No Tax Hike For Seminole County Schools

By George Noga


Local (Central Florida) readers may have seen my guest column in the Orlando Sentinel on Sept. 28 in opposition to a proposed $100 million tax increase solely for Seminole County schools.

Following is the column as I originally wrote it and NOT as it was published. I was subjected to extensive, inane and incomprehensible editing and fact checking as I describe later in this post. You will be shocked to learn to what extent even opposing opinion pieces are altered to conform to the newspaper’s slant.

Column as Originally Written

Advocates of the tax increase have an easy argument; they appeal to your emotions with florid prose about how more millage (they avoid saying “higher taxes”) is urgently needed to save our schools, children and teachers and how it all will be spent in the classroom. Those of us who oppose the tax, which includes 40% of school board members, have a much more difficult case to present – one based on fact rather than emotion. However, our case has the advantage of being the truth whereas what they tell you is claptrap and hyperbole.

Independent research studies (including by Hoover, Heritage, Cato and State Budget Solutions) consistently conclude there is no correlation between increased per pupil spending and educational quality or achievement. That bears repeating. Higher spending does not produce any measurable improvements; it just results in higher spending. This one fact alone is sufficient to destroy all arguments in favor of a tax increase and effectively to end the debate.

Educrats and teachers unions see schools as nothing more than jobs programs for adults; higher taxes result only in more bureaucracy. There are more teachers than there were five years ago despite seven straight years of falling enrollment. Seminole County Public Schools (“SCPS”) has 92 non instructional administrators making $75,000 to $100,000 and 26 making over $100,000. In sharp contrast, the Catholic Diocese of Orlando with 15,000 students runs its highly regarded school system with only 3 full time administrators.

George Noga

Comparison to Orange County also is instructive. Orange has all the things tax increase advocates say we need in Seminole; they have an extra millage tax, added school sales tax and they spend $1,800 more per student – but guess what. They have worse performing schools and their property values have gone down. It didn’t work in Orange and it won’t work in Seminole.

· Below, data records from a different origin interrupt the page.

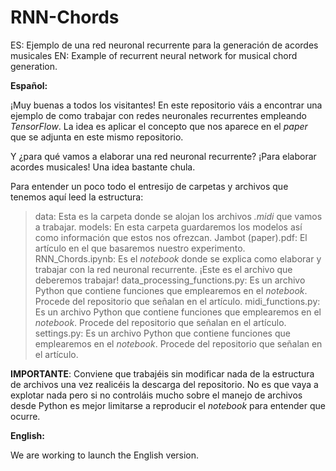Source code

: # RNN-Chords
ES: Ejemplo de una red neuronal recurrente para la generación de acordes musicales
EN: Example of recurrent neural network for musical chord generation.

**Español:**

¡Muy buenas a todos los visitantes! En este repositorio váis a encontrar una ejemplo de como trabajar con redes neuronales recurrentes empleando *TensorFlow*. La idea es aplicar el concepto que nos aparece en el *paper* que se adjunta en este mismo repositorio.

Y ¿para qué vamos a elaborar una red neuronal recurrente? ¡Para elaborar acordes musicales! Una idea bastante chula.

Para entender un poco todo el entresijo de carpetas y archivos que tenemos aquí leed la estructura:

> data: Esta es la carpeta donde se alojan los archivos *.midi* que vamos a trabajar.
> models: En esta carpeta guardaremos los modelos así como información que estos nos ofrezcan.
> Jambot (paper).pdf: El artículo en el que basaremos nuestro experimento.
> RNN_Chords.ipynb: Es el *notebook* donde se explica como elaborar y trabajar con la red neuronal recurrente. ¡Este es el archivo que deberemos trabajar!
> data_processing_functions.py: Es un archivo Python que contiene funciones que emplearemos en el *notebook*. Procede del repositorio que señalan en el artículo.
> midi_functions.py: Es un archivo Python que contiene funciones que emplearemos en el *notebook*. Procede del repositorio que señalan en el artículo.
> settings.py: Es un archivo Python que contiene funciones que emplearemos en el *notebook*. Procede del repositorio que señalan en el artículo.

**IMPORTANTE**: Conviene que trabajéis sin modificar nada de la estructura de archivos una vez realicéis la descarga del repositorio. No es que vaya a explotar nada pero si no controláis mucho sobre el manejo de archivos desde Python es mejor limitarse a reproducir el *notebook* para entender que ocurre.

**English:**

We are working to launch the English version.
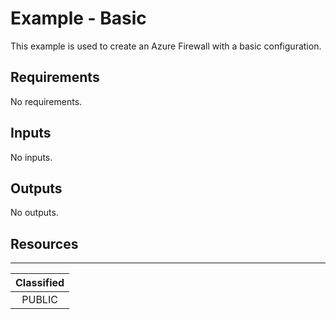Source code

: # Example - Basic

This example is used to create an Azure Firewall with a basic configuration.

<!-- BEGIN_TF_DOCS -->
## Requirements

No requirements.

## Inputs

No inputs.

## Outputs

No outputs.

## Resources

<!-- END_TF_DOCS -->
_______________
| Classified  |
| :---------: |
|   PUBLIC    |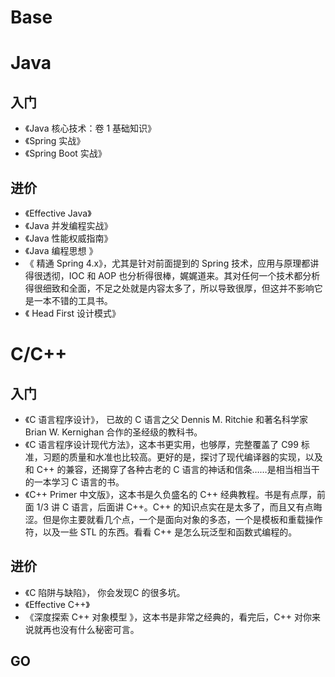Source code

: # Base

# Java
## 入门
+ 《Java 核心技术：卷 1 基础知识》
+ 《Spring 实战》
+ 《Spring Boot 实战》
## 进价
+ 《Effective Java》
+ 《Java 并发编程实战》
+ 《Java 性能权威指南》
+ 《Java 编程思想 》
+ 《 精通 Spring 4.x》，尤其是针对前面提到的 Spring 技术，应用与原理都讲得很透彻，IOC 和 AOP 也分析得很棒，娓娓道来。其对任何一个技术都分析得很细致和全面，不足之处就是内容太多了，所以导致很厚，但这并不影响它是一本不错的工具书。
+ 《 Head First 设计模式》

# C/C++
## 入门
+ 《C 语言程序设计》， 已故的 C 语言之父 Dennis M. Ritchie 和著名科学家 Brian W. Kernighan 合作的圣经级的教科书。
+ 《C 语言程序设计现代方法》，这本书更实用，也够厚，完整覆盖了 C99 标准，习题的质量和水准也比较高。更好的是，探讨了现代编译器的实现，以及和 C++ 的兼容，还揭穿了各种古老的 C 语言的神话和信条……是相当相当干的一本学习 C 语言的书。
+ 《C++ Primer 中文版》，这本书是久负盛名的 C++ 经典教程。书是有点厚，前面 1/3 讲 C 语言，后面讲 C++。C++ 的知识点实在是太多了，而且又有点晦涩。但是你主要就看几个点，一个是面向对象的多态，一个是模板和重载操作符，以及一些 STL 的东西。看看 C++ 是怎么玩泛型和函数式编程的。

## 进价
+ 《C 陷阱与缺陷》， 你会发现C 的很多坑。
+ 《Effective C++》
+ 《深度探索 C++ 对象模型 》，这本书是非常之经典的，看完后，C++ 对你来说就再也没有什么秘密可言。
## GO

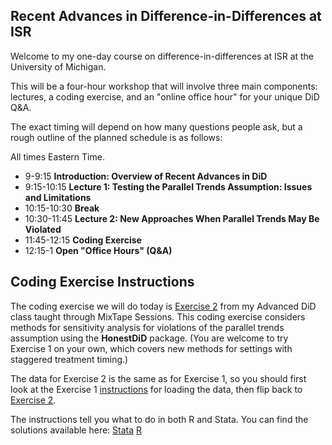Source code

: ## Recent Advances in Difference-in-Differences at ISR

Welcome to my one-day course on difference-in-differences at ISR at the University of Michigan. 

This will be a four-hour workshop that will involve three main components: lectures, a coding exercise, and an "online office hour" for your unique DiD Q&A. 

The exact timing will depend on how many questions people ask, but a rough outline of the planned schedule is as follows: 


All times Eastern Time.
- 9-9:15 **Introduction: Overview of Recent Advances in DiD**
- 9:15-10:15 **Lecture 1: Testing the Parallel Trends Assumption: Issues and Limitations**
- 10:15-10:30 **Break**
- 10:30-11:45 **Lecture 2: New Approaches When Parallel Trends May Be Violated**
- 11:45-12:15 **Coding Exercise**
- 12:15-1 **Open "Office Hours" (Q&A)**


## Coding Exercise Instructions

The coding exercise we will do today is [Exercise 2](https://github.com/Mixtape-Sessions/Advanced-DID/tree/main/Exercises/Exercise-2#exercise-2-violations-of-parallel-trends) from my Advanced DiD class taught through MixTape Sessions. This coding exercise considers methods for sensitivity analysis for violations of the parallel trends assumption using the **HonestDiD** package. (You are welcome to try Exercise 1 on your own, which covers new methods for settings with staggered treatment timing.) 

The data for Exercise 2 is the same as for Exercise 1, so you should first look at the Exercise 1 [instructions](https://github.com/Mixtape-Sessions/Advanced-DID/tree/main/Exercises/Exercise-1#data) for loading the data, then flip back to [Exercise 2](https://github.com/Mixtape-Sessions/Advanced-DID/tree/main/Exercises/Exercise-2#exercise-2-violations-of-parallel-trends). 

The instructions tell you what to do in both R and Stata. You can find the solutions available here: [Stata](https://raw.githack.com/Mixtape-Sessions/Advanced-DID/main/Exercises/Exercise-2/Solutions/medicaid-analysis-pt-violations-solutions-stata.html) [R](https://raw.githack.com/Mixtape-Sessions/Advanced-DID/main/Exercises/Exercise-2/Solutions/medicaid-analysis-pt-violations-solutions-stata.html)

</details><br />


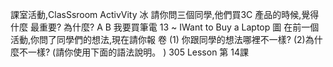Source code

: 課室活動,ClasSsroom ActivVity
冰 請你問三個同學,他們買3C 產品的時候,覺得什麼
最重要? 為什麼?
         A        B
我要買筆電    13
~
IWant to Buy a Laptop
圖 在前一個活動,你問了同學們的想法,現在請你報
卷
(1) 你跟同學的想法哪裡不一樣?
(2)為什麼不一樣? (請你使用下面的語法說明。 )
305
Lesson
第 14課
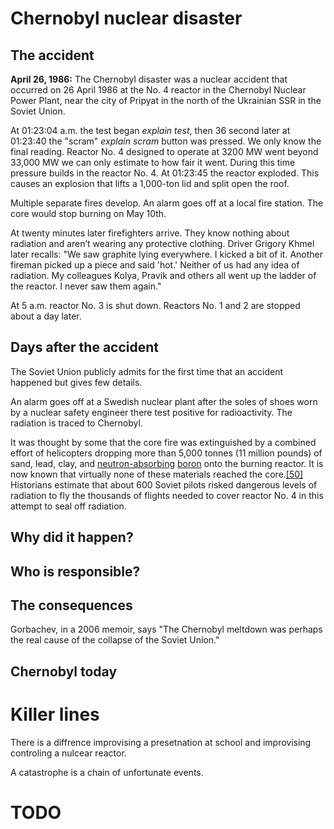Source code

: # Chernobyl nuclear disaster

## The accident
**April 26, 1986:**
The Chernobyl disaster was a nuclear accident that occurred on 26 April 1986 at the No. 4 reactor in the Chernobyl Nuclear Power Plant, near the city of Pripyat in the north of the Ukrainian SSR in the Soviet Union.

At 01:23:04 a.m. the test began *explain test*, then 36 second later at 01:23:40 the "scram" *explain scram* button was pressed. We only know the final reading. Reactor No. 4 designed to operate at 3200 MW went beyond 33,000 MW we can only estimate to how fair it went. During this time pressure builds in the reactor No. 4. At 01:23:45 the reactor exploded. This causes an explosion that lifts a 1,000-ton lid and split open the roof.

Multiple separate fires develop. An alarm goes off at a local fire station.
The core would stop burning on May 10th.

At twenty minutes later firefighters arrive. They know nothing about radiation and aren’t wearing any protective clothing. Driver Grigory Khmel later recalls: "We saw graphite lying everywhere. I kicked a bit of it. Another fireman picked up a piece and said 'hot.' Neither of us had any idea of radiation. My colleagues Kolya, Pravik and others all went up the ladder of the reactor. I never saw them again."

At 5 a.m. reactor No. 3 is shut down. Reactors No. 1 and 2 are stopped about a day later.

## Days after the accident 
The Soviet Union publicly admits for the first time that an accident happened but gives few details.

An alarm goes off at a Swedish nuclear plant after the soles of shoes worn by a nuclear safety engineer there test positive for radioactivity. The radiation is traced to Chernobyl.

It was thought by some that the core fire was extinguished by a combined effort of helicopters dropping more than 5,000 tonnes (11 million pounds) of sand, lead, clay, and [neutron-absorbing](https://en.wikipedia.org/wiki/Neutron_capture "Neutron capture") [boron](https://en.wikipedia.org/wiki/Boron "Boron") onto the burning reactor. It is now known that virtually none of these materials reached the core.[[50]](https://en.wikipedia.org/wiki/Chernobyl_disaster#cite_note-BBCContaining-51) Historians estimate that about 600 Soviet pilots risked dangerous levels of radiation to fly the thousands of flights needed to cover reactor No. 4 in this attempt to seal off radiation.


## Why did it happen?

## Who is responsible?

## The consequences
Gorbachev, in a 2006 memoir, says "The Chernobyl meltdown was perhaps the real cause of the collapse of the Soviet Union."

## Chernobyl today

# Killer lines
There is a diffrence improvising a presetnation at school and improvising controling a nulcear reactor.

A catastrophe is a chain of unfortunate events.


# TODO

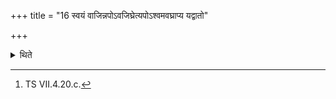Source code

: +++
title = "16 स्वयं वाजिन्नपोऽवजिघ्रेत्यपोऽश्वमवघ्राप्य यद्वातो"

+++

<details><summary>थिते</summary>

16. After having made the horse smell the water, with svayaṁ vājinnapaḥ... he causes the horse to turn towards the right with yadvāto apo....[^1]  

[^1]: TS VII.4.20.c.  
</details>
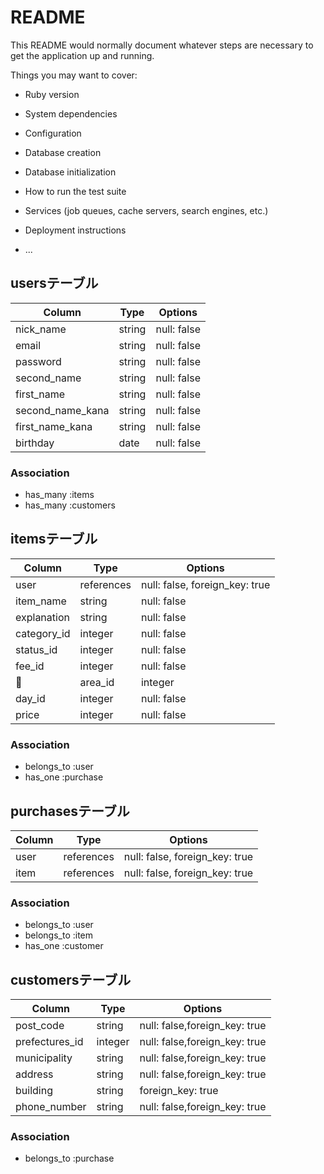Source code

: # README

This README would normally document whatever steps are necessary to get the
application up and running.

Things you may want to cover:

* Ruby version

* System dependencies

* Configuration

* Database creation

* Database initialization

* How to run the test suite

* Services (job queues, cache servers, search engines, etc.)

* Deployment instructions

* ...

## usersテーブル

| Column           | Type   | Options     |
| ---------------- | ------ | ----------- |
| nick_name        | string | null: false |
| email            | string | null: false |
| password         | string | null: false |
| second_name      | string | null: false |
| first_name       | string | null: false |
| second_name_kana | string | null: false |
| first_name_kana  | string | null: false |
| birthday         | date   | null: false |

### Association

- has_many :items
- has_many :customers

## itemsテーブル

| Column      | Type       | Options                        |
| ----------- | ---------- | ------------------------------ |
| user        | references | null: false, foreign_key: true |
| item_name   | string     | null: false                    |
| explanation | string     | null: false                    |
| category_id | integer    | null: false                    |
| status_id   | integer    | null: false                    |
| fee_id      | integer    | null: false                    |
| area_id     | integer    | null: false                    |
| day_id      | integer    | null: false                    |
| price       | integer    | null: false                    |

### Association

- belongs_to :user
- has_one :purchase

## purchasesテーブル

| Column      | Type       | Options                        |
| ----------- | ---------- | ------------------------------ |
| user        | references | null: false, foreign_key: true |
| item        | references | null: false, foreign_key: true |

### Association

- belongs_to :user
- belongs_to :item
- has_one :customer

## customersテーブル

| Column         | Type       | Options                     
| -------------- | ---------- | ----------------------------- |
| post_code      | string     | null: false,foreign_key: true |
| prefectures_id | integer    | null: false,foreign_key: true |
| municipality   | string     | null: false,foreign_key: true |
| address        | string     | null: false,foreign_key: true |
| building       | string     | foreign_key: true             |
| phone_number   | string     | null: false,foreign_key: true |

### Association

- belongs_to :purchase
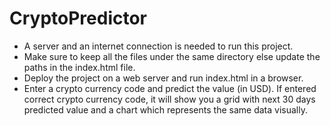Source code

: # CryptoPredictor

- A server and an internet connection is needed to run this project.
- Make sure to keep all the files under the same directory else update the paths in the index.html file.
- Deploy the project on a web server and run index.html in a browser.
- Enter a crypto currency code and predict the value (in USD). If entered correct crypto currency code, it will show you a grid with next 30 days predicted value and a chart which represents the same data visually.

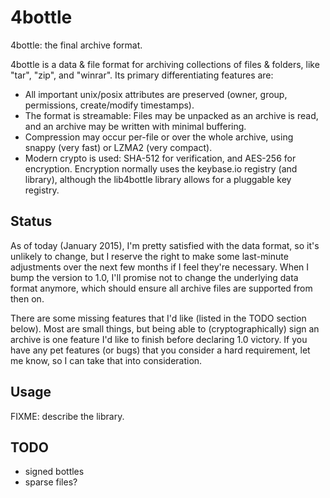 # 4bottle

4bottle: the final archive format.

4bottle is a data & file format for archiving collections of files & folders, like "tar", "zip", and "winrar". Its primary differentiating features are:

- All important unix/posix attributes are preserved (owner, group, permissions, create/modify timestamps).
- The format is streamable: Files may be unpacked as an archive is read, and an archive may be written with minimal buffering.
- Compression may occur per-file or over the whole archive, using snappy (very fast) or LZMA2 (very compact).
- Modern crypto is used: SHA-512 for verification, and AES-256 for encryption. Encryption normally uses the keybase.io registry (and library), although the lib4bottle library allows for a pluggable key registry.

## Status

As of today (January 2015), I'm pretty satisfied with the data format, so it's unlikely to change, but I reserve the right to make some last-minute adjustments over the next few months if I feel they're necessary. When I bump the version to 1.0, I'll promise not to change the underlying data format anymore, which should ensure all archive files are supported from then on.

There are some missing features that I'd like (listed in the TODO section below). Most are small things, but being able to (cryptographically) sign an archive is one feature I'd like to finish before declaring 1.0 victory. If you have any pet features (or bugs) that you consider a hard requirement, let me know, so I can take that into consideration.

## Usage

FIXME: describe the library.

## TODO

- signed bottles
- sparse files?
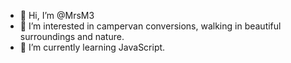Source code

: - 👋 Hi, I’m @MrsM3
- 👀 I’m interested in campervan conversions, walking in beautiful surroundings and nature. 
- 🌱 I’m currently learning JavaScript. 

<!---
MrsM3/MrsM3 is a ✨ special ✨ repository because its `README.md` (this file) appears on your GitHub profile.
You can click the Preview link to take a look at your changes.
--->
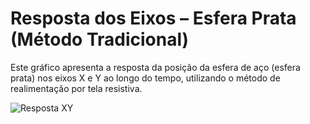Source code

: # Resposta dos Eixos – Esfera Prata (Método Tradicional)

Este gráfico apresenta a resposta da posição da esfera de aço (esfera prata) nos eixos X e Y ao longo do tempo, utilizando o método de realimentação por tela resistiva.

![Resposta XY](./resposta_xy_tradicional_esfera_prata.png)
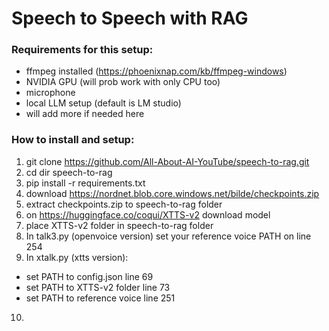 # Speech to Speech with RAG

### Requirements for this setup:
- ffmpeg installed (https://phoenixnap.com/kb/ffmpeg-windows)
- NVIDIA GPU (will prob work with only CPU too)
- microphone
- local LLM setup (default is LM studio)
- will add more if needed here

### How to install and setup:

1. git clone https://github.com/All-About-AI-YouTube/speech-to-rag.git
2. cd dir speech-to-rag
3. pip install -r requirements.txt
4. download https://nordnet.blob.core.windows.net/bilde/checkpoints.zip
5. extract checkpoints.zip to speech-to-rag folder
6. on https://huggingface.co/coqui/XTTS-v2 download model
7. place XTTS-v2 folder in speech-to-rag folder
8. In talk3.py (openvoice version) set your reference voice PATH on line 254
9. In xtalk.py (xtts version):
- set PATH to config.json line 69
- set PATH to XTTS-v2 folder line 73
- set PATH to reference voice line 251
10. 

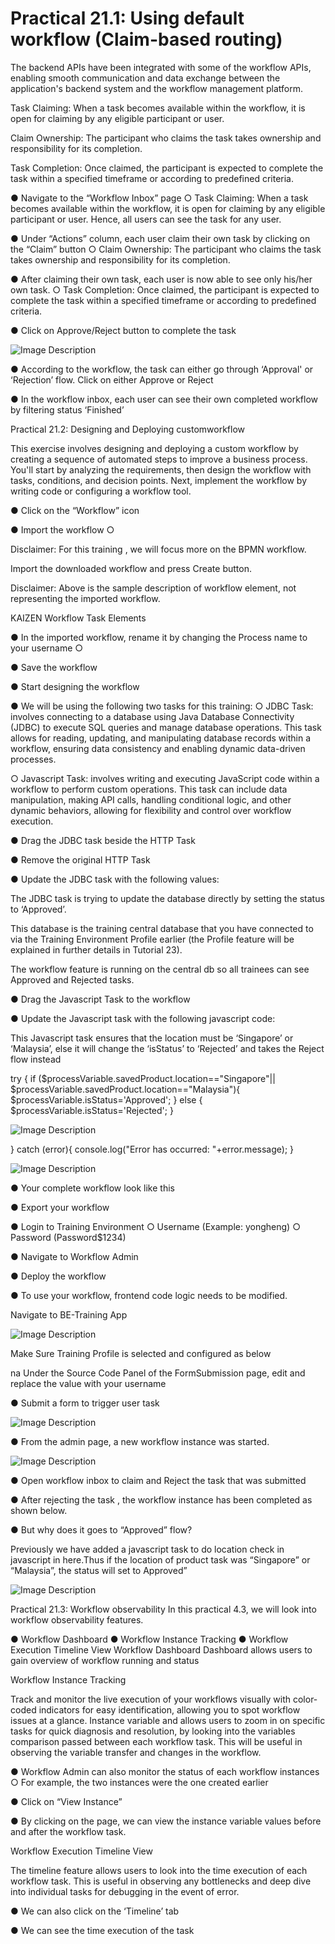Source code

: # Practical 21.1: Using default workflow (Claim-based routing)

The backend APIs have been integrated with some of the workflow APIs, enabling smooth communication and data exchange between the application's backend system and the workflow management platform.

Task Claiming: When a task becomes available within the workflow, it is open for claiming by any eligible participant or user.

Claim Ownership: The participant who claims the task takes ownership and responsibility for its completion.

Task Completion: Once claimed, the participant is expected to complete the task within a specified timeframe or according to predefined criteria.

● Navigate to the “Workflow Inbox” page 
	○ Task Claiming: When a task becomes available within the workflow, it is open 		for claiming by any eligible participant or user. Hence, all users can see the task 		for any user.

● Under “Actions” column, each user claim their own task by clicking on the “Claim” button 	○ Claim Ownership: The participant who claims the task takes ownership and 		responsibility for its completion.







● After claiming their own task, each user is now able to see only his/her own task. 	○ Task Completion: Once claimed, the participant is expected to complete the 		task within a specified timeframe or according to predefined criteria.

● Click on Approve/Reject button to complete the task



![Image Description](./images/image_68.png)





● According to the workflow, the task can either go through ‘Approval' or ‘Rejection’ flow. 	Click on either Approve or Reject

● In the workflow inbox, each user can see their own completed workflow by filtering status 	‘Finished’







Practical 21.2: Designing and Deploying customworkflow

This exercise involves designing and deploying a custom workflow by creating a sequence of automated steps to improve a business process. You'll start by analyzing the requirements, then design the workflow with tasks, conditions, and decision points. Next, implement the workflow by writing code or configuring a workflow tool.

● Click on the “Workflow” icon

● Import the workflow 
	○











Disclaimer: For this training , we will focus more on the BPMN workflow.

Import the downloaded workflow and press Create button.





Disclaimer: Above is the sample description of workflow element, not representing the imported workflow.

KAIZEN Workflow Task Elements

● In the imported workflow, rename it by changing the Process name to your username 	○ <username>





● Save the workflow

● Start designing the workflow





● We will be using the following two tasks for this training: 
	○ JDBC Task: involves connecting to a database using Java Database 
		Connectivity (JDBC) to execute SQL queries and manage database operations. 		This task allows for reading, updating, and manipulating database records within 		a workflow, ensuring data consistency and enabling dynamic data-driven 		processes.

○ Javascript Task: involves writing and executing JavaScript code within a workflow to perform custom operations. This task can include data manipulation, making API calls, handling conditional logic, and other dynamic behaviors, allowing for flexibility and control over workflow execution.







● Drag the JDBC task beside the HTTP Task



● Remove the original HTTP Task

● Update the JDBC task with the following values:





The JDBC task is trying to update the database directly by setting the status to ‘Approved’.

This database is the training central database that you have connected to via the Training Environment Profile earlier (the Profile feature will be explained in further details in Tutorial 23).

The workflow feature is running on the central db so all trainees can see Approved and Rejected tasks.







● Drag the Javascript Task to the workflow



● Update the Javascript task with the following javascript code:





This Javascript task ensures that the location must be ‘Singapore’ or ‘Malaysia’, else it will change the ‘isStatus’ to ‘Rejected’ and takes the Reject flow instead

try {
	 if ($processVariable.savedProduct.location=="Singapore"|| $processVariable.savedProduct.location=="Malaysia"){ 
				$processVariable.isStatus='Approved'; 
	} 
else { 
		$processVariable.isStatus='Rejected'; 
}

![Image Description](./images/image_69.png)

} catch (error){ 
console.log("Error has occurred: "+error.message); }



![Image Description](./images/image_70.png)





● Your complete workflow look like this

● Export your workflow

● Login to Training Environment ○ Username (Example: yongheng) 
○ Password (Password$1234)





● Navigate to Workflow Admin





● Deploy the workflow

● To use your workflow, frontend code logic needs to be modified.

Navigate to BE-Training App







![Image Description](./images/image_71.png)

Make Sure Training Profile is selected and configured as below

na 
Under the Source Code Panel of the FormSubmission page, edit and replace the value with your username





● Submit a form to trigger user task







![Image Description](./images/image_72.png)

● From the admin page, a new workflow instance was started.







![Image Description](./images/image_73.png)

● Open workflow inbox to claim and Reject the task that was submitted















● After rejecting the task , the workflow instance has been completed as shown below.





●  But why does it goes to “Approved” flow?

Previously we have added a javascript task to do location check in javascript in here.Thus if the location of product task was “Singapore” or “Malaysia”, the status will set to Approved”









![Image Description](./images/image_74.png)

Practical 21.3: Workflow observability 
In this practical 4.3, we will look into workflow observability features.

● Workflow Dashboard 
	● Workflow Instance Tracking 
	● Workflow Execution Timeline View 
Workflow Dashboard 
Dashboard allows users to gain overview of workflow running and status





Workflow Instance Tracking

Track and monitor the live execution of your workflows visually with color-coded indicators for easy identification, allowing you to spot workflow issues at a glance. Instance variable  and allows users to zoom in on specific tasks for quick diagnosis and resolution, by looking into the variables comparison passed between each workflow task. This will be useful in observing the variable transfer and changes in the workflow.

● Workflow Admin can also monitor the status of each workflow instances 	○ For example, the two instances were the one created earlier







● Click on “View Instance”

● By clicking on the page, we can view the instance variable values before and after the 	workflow task.

Workflow Execution Timeline View

The timeline feature allows users to look into the time execution of each workflow task. This is useful in observing any bottlenecks and deep dive into individual tasks for debugging in the event of error.

● We can also click on the ‘Timeline’ tab





● We can see the time execution of the task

The FY 2011-12 SCPS budget spent $8,767 per pupil. To this must be added funds from grants, parents and students as well as occult spending on pensions, health care and debt service which often are not included directly in the school budget. A Cato Institute study found spending is a minimum of 23% higher than reported on school budgets. Furthermore, SCPS overcounts students (they count those who only rarely attend classes) by at least 10% compared to private schools. Adjusting the SCPS budget for the minimum 23% that is uncounted and the 10% overcount of students, the real per pupil spending is $12,000, comparable to the most elite private schools in central Florida and over double that of parochial schools.

Let’s now dispel the myth that all the new tax money will be spent in the classroom. Money is fungible and the new money will simply permit other monies to be diverted and spent elsewhere. This is precisely the same fiction they sold us when they promised all the lottery money would be used for education. They know better and are intentionally being dishonest.

Even if the economy were booming, a tax increase to fund bureaucrats and unions would be a terrible idea. Instead, families in Seminole County have lost $5,700 in annual income since the recession began; many are unemployed or underemployed and have suffered gut wrenching loss of value in their homes. Most families have sacrificed and cut back on expenses; we all are doing more with less. Many businesses have closed. And now SCPS wants to tax us $100 million, equal to hundreds of dollars per year for each homeowner, renter and business.

The pro-tax political committee, funded mostly by school contractors, consultants and vendors, is running a scare campaign based on dishonest information to appeal solely to your emotions and to beguile you into believing you are helping children and teachers. Instead, you only would be feeding a bloated bureaucracy. Again, independent research has shown time and time again that there is no correlation between more spending and measures of educational quality. Don’t vote your emotions: vote facts, logic and truth; vote against the tax increase!

Actions and Edits (without my consent) by the Sentinel

Following are the ten most egregious (but by no means all) actions taken by the Sentinel in running the two opposing opinion pieces about the tax hike. The changes had little or nothing to do with fact checking, nor were they for length as I adhered to their 600 word budget.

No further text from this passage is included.